The Fatal Gang Rape of a Young Woman Is Forcing a Reckoning in India Over the Caste System – By Billy Perrigo (TIME) / Oct 15 2020
On Sept. 29, a 19 year-old woman died of injuries after she was allegedly gang raped by a group of men in a field in Hathras district, in the north Indian state of Uttar Pradesh. She was a Dalit, member of a community at the bottom of India’s rigid caste hierarchy, while the four alleged perpetrators, who have been arrested and charged with murder and rape, are members of a dominant upper caste.
The woman had spent two weeks fighting for her life in a Delhi hospital after the alleged gang rape on Sept.14, which left her with severe damage to her spinal cord. (The woman has not been named in the Indian press due to a law that prohibits identifying the victims of sexual violence.)

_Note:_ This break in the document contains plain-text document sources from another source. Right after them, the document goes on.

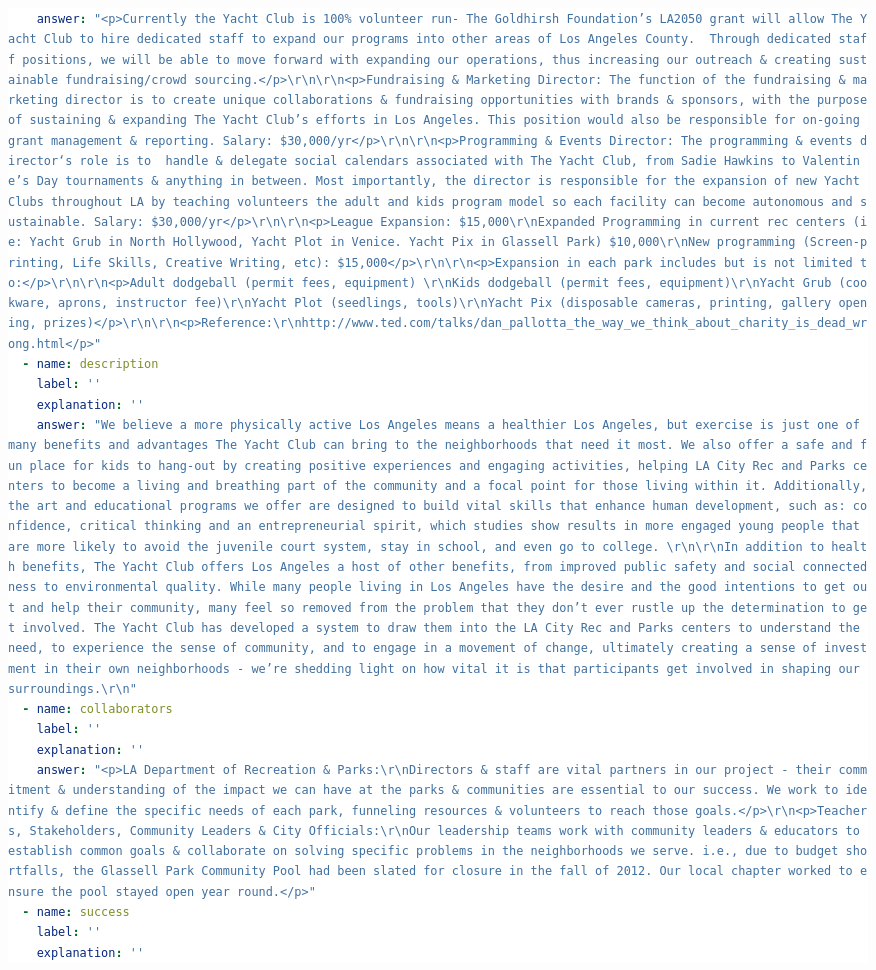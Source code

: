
 ```yaml
    answer: "<p>Currently the Yacht Club is 100% volunteer run- The Goldhirsh Foundation’s LA2050 grant will allow The Yacht Club to hire dedicated staff to expand our programs into other areas of Los Angeles County.  Through dedicated staff positions, we will be able to move forward with expanding our operations, thus increasing our outreach & creating sustainable fundraising/crowd sourcing.</p>\r\n\r\n<p>Fundraising & Marketing Director: The function of the fundraising & marketing director is to create unique collaborations & fundraising opportunities with brands & sponsors, with the purpose of sustaining & expanding The Yacht Club’s efforts in Los Angeles. This position would also be responsible for on-going grant management & reporting. Salary: $30,000/yr</p>\r\n\r\n<p>Programming & Events Director: The programming & events director‘s role is to  handle & delegate social calendars associated with The Yacht Club, from Sadie Hawkins to Valentine’s Day tournaments & anything in between. Most importantly, the director is responsible for the expansion of new Yacht Clubs throughout LA by teaching volunteers the adult and kids program model so each facility can become autonomous and sustainable. Salary: $30,000/yr</p>\r\n\r\n<p>League Expansion: $15,000\r\nExpanded Programming in current rec centers (ie: Yacht Grub in North Hollywood, Yacht Plot in Venice. Yacht Pix in Glassell Park) $10,000\r\nNew programming (Screen-printing, Life Skills, Creative Writing, etc): $15,000</p>\r\n\r\n<p>Expansion in each park includes but is not limited to:</p>\r\n\r\n<p>Adult dodgeball (permit fees, equipment) \r\nKids dodgeball (permit fees, equipment)\r\nYacht Grub (cookware, aprons, instructor fee)\r\nYacht Plot (seedlings, tools)\r\nYacht Pix (disposable cameras, printing, gallery opening, prizes)</p>\r\n\r\n<p>Reference:\r\nhttp://www.ted.com/talks/dan_pallotta_the_way_we_think_about_charity_is_dead_wrong.html</p>"
  - name: description
    label: ''
    explanation: ''
    answer: "We believe a more physically active Los Angeles means a healthier Los Angeles, but exercise is just one of many benefits and advantages The Yacht Club can bring to the neighborhoods that need it most. We also offer a safe and fun place for kids to hang-out by creating positive experiences and engaging activities, helping LA City Rec and Parks centers to become a living and breathing part of the community and a focal point for those living within it. Additionally, the art and educational programs we offer are designed to build vital skills that enhance human development, such as: confidence, critical thinking and an entrepreneurial spirit, which studies show results in more engaged young people that are more likely to avoid the juvenile court system, stay in school, and even go to college. \r\n\r\nIn addition to health benefits, The Yacht Club offers Los Angeles a host of other benefits, from improved public safety and social connectedness to environmental quality. While many people living in Los Angeles have the desire and the good intentions to get out and help their community, many feel so removed from the problem that they don’t ever rustle up the determination to get involved. The Yacht Club has developed a system to draw them into the LA City Rec and Parks centers to understand the need, to experience the sense of community, and to engage in a movement of change, ultimately creating a sense of investment in their own neighborhoods - we’re shedding light on how vital it is that participants get involved in shaping our surroundings.\r\n"
  - name: collaborators
    label: ''
    explanation: ''
    answer: "<p>LA Department of Recreation & Parks:\r\nDirectors & staff are vital partners in our project - their commitment & understanding of the impact we can have at the parks & communities are essential to our success. We work to identify & define the specific needs of each park, funneling resources & volunteers to reach those goals.</p>\r\n<p>Teachers, Stakeholders, Community Leaders & City Officials:\r\nOur leadership teams work with community leaders & educators to establish common goals & collaborate on solving specific problems in the neighborhoods we serve. i.e., due to budget shortfalls, the Glassell Park Community Pool had been slated for closure in the fall of 2012. Our local chapter worked to ensure the pool stayed open year round.</p>"
  - name: success
    label: ''
    explanation: ''
```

The night of her death, police returned to the family’s village with her body. But instead of handing her over to her mourning family, the family has said the police insisted she be cremated there and then. When the family refused, saying they wanted time to say goodbye, police locked them in their home and took her to a field where they burned her body using gasoline, the family said.
In 2014, Prime Minister Narendra Modi came to power with a pledge of “zero tolerance” toward violence against women, after the gang rape and murder of a 23 year-old woman in Delhi in 2012 shocked the nation. But India is still the most dangerous country in the world to be a woman, according to a 2018 survey of experts by the Thomson Reuters Foundation, citing sexual violence, cultural traditions and human trafficking as the main reasons for the ranking. In 2019, there were an average of 87 reported rape cases per day, according to official statistics.